TRY IT -
Taking the entries below from the top, restate each line exactly and end with the line containing "## Workflow 3: Statistical".

SOURCE RECORDS -
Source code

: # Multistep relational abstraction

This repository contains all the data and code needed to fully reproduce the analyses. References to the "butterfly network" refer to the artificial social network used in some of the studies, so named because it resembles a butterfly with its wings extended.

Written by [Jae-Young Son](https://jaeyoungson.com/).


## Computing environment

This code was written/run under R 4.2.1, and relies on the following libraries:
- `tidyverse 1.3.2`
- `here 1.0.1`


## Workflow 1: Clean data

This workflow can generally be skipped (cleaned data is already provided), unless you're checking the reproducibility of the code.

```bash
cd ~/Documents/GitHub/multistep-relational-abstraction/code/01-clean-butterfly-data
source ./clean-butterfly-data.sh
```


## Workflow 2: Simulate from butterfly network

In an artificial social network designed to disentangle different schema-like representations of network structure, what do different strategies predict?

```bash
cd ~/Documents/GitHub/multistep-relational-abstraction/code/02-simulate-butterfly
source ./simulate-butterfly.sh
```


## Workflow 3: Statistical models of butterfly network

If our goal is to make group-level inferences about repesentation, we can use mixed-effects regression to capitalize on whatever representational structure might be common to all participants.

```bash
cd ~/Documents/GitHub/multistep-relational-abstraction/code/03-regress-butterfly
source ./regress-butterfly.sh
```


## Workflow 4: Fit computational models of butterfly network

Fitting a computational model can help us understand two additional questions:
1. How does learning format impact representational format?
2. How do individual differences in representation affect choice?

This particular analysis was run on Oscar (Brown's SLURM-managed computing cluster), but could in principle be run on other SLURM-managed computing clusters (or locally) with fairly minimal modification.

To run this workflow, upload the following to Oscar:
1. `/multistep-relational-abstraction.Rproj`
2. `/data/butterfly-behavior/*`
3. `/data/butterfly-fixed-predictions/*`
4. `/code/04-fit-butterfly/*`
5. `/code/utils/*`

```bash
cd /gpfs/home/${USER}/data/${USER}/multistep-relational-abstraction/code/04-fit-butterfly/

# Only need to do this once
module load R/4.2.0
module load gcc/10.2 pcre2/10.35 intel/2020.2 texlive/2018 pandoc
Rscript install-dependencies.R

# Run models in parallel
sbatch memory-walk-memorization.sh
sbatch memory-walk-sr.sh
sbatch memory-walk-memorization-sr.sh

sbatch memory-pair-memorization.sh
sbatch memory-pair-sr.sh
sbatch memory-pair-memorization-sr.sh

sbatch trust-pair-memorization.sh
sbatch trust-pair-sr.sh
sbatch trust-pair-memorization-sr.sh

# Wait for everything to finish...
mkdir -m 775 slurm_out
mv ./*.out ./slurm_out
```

RESPONSE AREA -
Source code

: # Multistep relational abstraction

This repository contains all the data and code needed to fully reproduce the analyses. References to the "butterfly network" refer to the artificial social network used in some of the studies, so named because it resembles a butterfly with its wings extended.

Written by [Jae-Young Son](https://jaeyoungson.com/).


## Computing environment

This code was written/run under R 4.2.1, and relies on the following libraries:
- `tidyverse 1.3.2`
- `here 1.0.1`


## Workflow 1: Clean data

This workflow can generally be skipped (cleaned data is already provided), unless you're checking the reproducibility of the code.

```bash
cd ~/Documents/GitHub/multistep-relational-abstraction/code/01-clean-butterfly-data
source ./clean-butterfly-data.sh
```


## Workflow 2: Simulate from butterfly network

In an artificial social network designed to disentangle different schema-like representations of network structure, what do different strategies predict?

```bash
cd ~/Documents/GitHub/multistep-relational-abstraction/code/02-simulate-butterfly
source ./simulate-butterfly.sh
```


## Workflow 3: Statistical models of butterfly network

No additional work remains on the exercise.